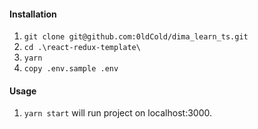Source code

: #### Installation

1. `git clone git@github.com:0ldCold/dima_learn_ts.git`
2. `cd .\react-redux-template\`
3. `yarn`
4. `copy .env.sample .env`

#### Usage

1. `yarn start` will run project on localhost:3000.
#####
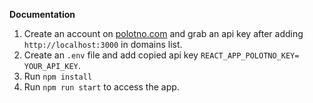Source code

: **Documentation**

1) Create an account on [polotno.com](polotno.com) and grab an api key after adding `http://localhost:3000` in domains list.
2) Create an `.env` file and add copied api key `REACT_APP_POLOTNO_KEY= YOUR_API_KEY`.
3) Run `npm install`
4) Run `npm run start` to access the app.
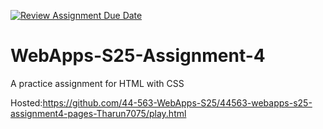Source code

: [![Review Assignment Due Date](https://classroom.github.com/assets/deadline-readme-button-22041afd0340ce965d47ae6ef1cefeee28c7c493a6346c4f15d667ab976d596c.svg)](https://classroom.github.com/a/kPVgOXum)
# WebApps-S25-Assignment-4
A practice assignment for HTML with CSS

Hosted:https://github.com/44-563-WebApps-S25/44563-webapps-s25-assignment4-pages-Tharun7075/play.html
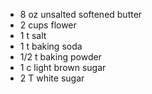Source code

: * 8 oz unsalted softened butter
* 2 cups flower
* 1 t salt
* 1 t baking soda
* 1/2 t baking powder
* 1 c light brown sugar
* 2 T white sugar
#####
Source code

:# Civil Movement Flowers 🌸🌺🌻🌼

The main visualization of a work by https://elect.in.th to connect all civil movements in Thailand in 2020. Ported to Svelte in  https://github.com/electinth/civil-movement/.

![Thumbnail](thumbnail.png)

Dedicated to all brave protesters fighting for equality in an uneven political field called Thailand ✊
#####
» Directions for this task
Extract from the records above the lines from the one containing "2 cups flower" to the one containing "T white sugar", both lines included, exactly as they appear and with nothing else.

» Task solution
* 2 cups flower
* 1 t salt
* 1 t baking soda
* 1/2 t baking powder
* 1 c light brown sugar
* 2 T white sugar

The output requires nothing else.